Ben ne yaptım?
Karşımda gördüğüm kadından dolayı birden paniğe kapıldım. Çünkü Aslan onu burada görecek olursa kesin deliye dönerdi!
O sırada kendini hatırlatmak isteyen Hülya boğazını temizleyerek konuştu.
- Efendim?
Hülya'nın sesini duyunca, şaşkınlığın verdiği tutukluğumu bir kenara bırakıp;
- Teşekkür ederim, sen çıkabilirsin Hülya.
Dedim.
O da hızla gülümsedi ve baş onayıyla dışarı çıktı.
Yalnız kaldığımızda; hemen, panikle söze girdim.
- Sizin burada ne işiniz var?
- Gerçekte, çok daha güzelmişsin kızım.
- Anlamadım.
Dedim birden kadının söylediği manasız cümleye karşılık.
- Magazinde seni çok defa görmüştüm, fakat şimdi gerçekte görünce hayranlığım bir kat daha arttı. Aslan'ın sana, böylesine aşık olmasına şaşmamalı..
- Jale Hanım siz ne diyorsunuz, Allah aşkına? Burada ne işiniz var diyorum. Aslan sizi görürse ne tepki vereceğini ben bile kestiremiyorum. Lütfen bir tatsızlık çıkmadan gidin. Hem neden geldiniz ki?
- İşte beklediğim soru buydu? Neden geldim? Tabi ki oğlum için buradayım. Eksik bir hayat var Umay.
- Bakın Jale Hanım ne demek istediğinizi inanın anlayamıyorum. Zaten şu an Aslan gelirse diyede çok gerginim. Lütfen beni daha fazla zor durumda bırakmayın ve gidin.

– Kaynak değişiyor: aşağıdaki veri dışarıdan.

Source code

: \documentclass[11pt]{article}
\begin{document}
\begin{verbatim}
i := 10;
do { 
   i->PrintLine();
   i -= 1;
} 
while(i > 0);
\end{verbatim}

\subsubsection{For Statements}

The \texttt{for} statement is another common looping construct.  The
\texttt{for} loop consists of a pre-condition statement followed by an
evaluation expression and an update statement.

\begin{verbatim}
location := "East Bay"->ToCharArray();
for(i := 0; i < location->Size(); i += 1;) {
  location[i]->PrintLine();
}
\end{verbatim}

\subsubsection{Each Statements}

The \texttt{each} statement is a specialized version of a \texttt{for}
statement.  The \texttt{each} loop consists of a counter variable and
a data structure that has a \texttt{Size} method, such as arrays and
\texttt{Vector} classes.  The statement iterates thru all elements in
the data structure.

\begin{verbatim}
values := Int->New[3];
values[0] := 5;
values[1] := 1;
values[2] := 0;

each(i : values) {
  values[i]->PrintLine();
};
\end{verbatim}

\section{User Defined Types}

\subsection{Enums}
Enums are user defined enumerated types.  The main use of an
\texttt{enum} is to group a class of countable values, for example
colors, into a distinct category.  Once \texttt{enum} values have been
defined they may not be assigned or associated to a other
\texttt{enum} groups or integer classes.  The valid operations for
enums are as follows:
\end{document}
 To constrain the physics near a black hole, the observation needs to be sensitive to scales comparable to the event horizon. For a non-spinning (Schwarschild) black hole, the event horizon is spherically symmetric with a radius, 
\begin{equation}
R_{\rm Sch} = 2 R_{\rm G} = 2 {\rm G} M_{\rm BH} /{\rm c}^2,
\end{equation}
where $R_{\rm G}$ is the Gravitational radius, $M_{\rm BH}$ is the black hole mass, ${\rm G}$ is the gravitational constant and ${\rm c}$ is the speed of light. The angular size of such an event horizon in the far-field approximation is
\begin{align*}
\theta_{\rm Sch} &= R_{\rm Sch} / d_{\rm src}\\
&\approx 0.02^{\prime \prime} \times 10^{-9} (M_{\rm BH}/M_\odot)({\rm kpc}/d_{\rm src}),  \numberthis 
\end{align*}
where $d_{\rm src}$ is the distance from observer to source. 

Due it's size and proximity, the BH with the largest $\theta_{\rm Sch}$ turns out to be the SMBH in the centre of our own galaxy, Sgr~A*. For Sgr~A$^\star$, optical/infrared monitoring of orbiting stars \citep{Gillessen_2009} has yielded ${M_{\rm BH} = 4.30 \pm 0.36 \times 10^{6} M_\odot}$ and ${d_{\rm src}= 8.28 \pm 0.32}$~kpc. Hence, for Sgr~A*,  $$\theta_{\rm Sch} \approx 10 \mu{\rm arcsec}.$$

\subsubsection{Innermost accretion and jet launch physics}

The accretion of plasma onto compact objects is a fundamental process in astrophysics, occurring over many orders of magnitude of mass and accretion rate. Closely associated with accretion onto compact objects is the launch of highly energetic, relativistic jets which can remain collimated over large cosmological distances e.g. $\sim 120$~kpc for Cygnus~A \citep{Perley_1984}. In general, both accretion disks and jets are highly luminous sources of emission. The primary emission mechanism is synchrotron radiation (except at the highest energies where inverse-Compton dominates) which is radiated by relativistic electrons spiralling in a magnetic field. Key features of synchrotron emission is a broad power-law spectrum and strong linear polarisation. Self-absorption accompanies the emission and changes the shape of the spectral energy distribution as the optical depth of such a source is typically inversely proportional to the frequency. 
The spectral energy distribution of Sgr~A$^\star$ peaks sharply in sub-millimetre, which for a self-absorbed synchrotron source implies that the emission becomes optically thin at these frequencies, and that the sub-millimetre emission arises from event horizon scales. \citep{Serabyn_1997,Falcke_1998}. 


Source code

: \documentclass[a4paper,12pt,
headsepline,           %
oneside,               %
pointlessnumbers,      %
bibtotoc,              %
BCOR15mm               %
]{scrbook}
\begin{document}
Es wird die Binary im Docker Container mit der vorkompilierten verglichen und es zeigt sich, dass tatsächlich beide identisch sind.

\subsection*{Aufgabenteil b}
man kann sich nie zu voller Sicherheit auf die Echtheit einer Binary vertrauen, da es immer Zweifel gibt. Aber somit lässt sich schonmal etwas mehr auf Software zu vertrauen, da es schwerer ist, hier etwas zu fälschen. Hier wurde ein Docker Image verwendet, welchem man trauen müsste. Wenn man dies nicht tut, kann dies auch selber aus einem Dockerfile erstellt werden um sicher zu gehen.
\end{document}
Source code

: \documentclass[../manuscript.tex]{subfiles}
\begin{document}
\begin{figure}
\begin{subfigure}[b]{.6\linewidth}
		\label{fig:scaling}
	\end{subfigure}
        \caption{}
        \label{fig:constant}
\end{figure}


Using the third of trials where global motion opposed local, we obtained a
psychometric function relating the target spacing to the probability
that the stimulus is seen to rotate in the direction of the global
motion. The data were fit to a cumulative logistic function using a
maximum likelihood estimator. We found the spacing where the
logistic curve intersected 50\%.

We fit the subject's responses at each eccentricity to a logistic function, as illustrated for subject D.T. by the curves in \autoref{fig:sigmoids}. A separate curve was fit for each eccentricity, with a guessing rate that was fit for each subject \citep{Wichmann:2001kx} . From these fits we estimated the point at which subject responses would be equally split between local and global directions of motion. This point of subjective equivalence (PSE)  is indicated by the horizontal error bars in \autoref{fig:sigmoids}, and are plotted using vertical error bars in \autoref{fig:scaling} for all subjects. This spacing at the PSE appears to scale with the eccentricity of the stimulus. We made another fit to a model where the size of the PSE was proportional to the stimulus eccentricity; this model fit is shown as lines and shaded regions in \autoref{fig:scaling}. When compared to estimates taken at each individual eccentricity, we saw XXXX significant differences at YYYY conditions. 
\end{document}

- Amacım kesinlikle huzurunuzu bozmak değil. Beni en iyi sen anlarsın kızım. Seninde bir evladın var.. Ben- ben yıllardır evlat acısıyla yanıyorum. Sadece konuşmak istiyorum. Ben oğluma ulaşamıyorum. Bana yardım et Umay. Bunu ancak sen yapabilirsin.
Kadının acı çeken bakışlarıyla; içim yansa da, ne yapmam gerektiği konusunda hiç bir fikrim yoktu. Aslan her konuda bana müsemma gösterse de, ne zaman konu annesine gelse sözleri bıçak gibi kesilirdi. Adını anmamıza bile kesinlikle izin vermezdi. Jale Hanım, Aslan için tam bir kırmızı çizgiydi.
- Bakın Jale Hanım, benden nasıl bir yardım bekliyorsunuz bilmiyorum; ama yardım edebileceğimi sanmıyorum. Aslan yıllardır sizin adınızı bile andırmıyor. Bu konuda çok katı. Üzgünüm ama size yardımcı olamam. Hem lütfen gidin artık. Bugün akşam nikahımız var ve Aslan da buralarda. Sizi burada görürse hiç iyi şeyler olmaz.
- Biliyorum kızım. Günlerdir seni yalnız yakalamaya çalışıyorum, fakat bir türlü başaramadım. Bugün de artık dayanamadım. Oğlum evleniyor ve nikahına el gibi davet bile edilmedim. Bu öylesine canımı acıttı ki.. Dayanamadım ve buradayım.
- Jale Hanım yıllardır neredeydiniz? Yani gerçekten saygımı yitirmek istemiyorum, fakat bugün Aslan'ın ailesi zaten yanında. Onu büyüten, anne - baba olan insanlar zaten buradalar. Çok geç kaldınız.
- Haklısın yavrum, ama bilmediğiniz o kadar-
- UMAY! BUNUN BURADA NE İŞİN VAR?!
Aslan'ın kükreyen sesi ile olduğum yerde sıçrarken, vücudum çoktan korkuyla titremeye başlamıştı.
- Be- ben bilmiyorum.
Dedim zor bela bir araya getirdiğim kelimelerimle.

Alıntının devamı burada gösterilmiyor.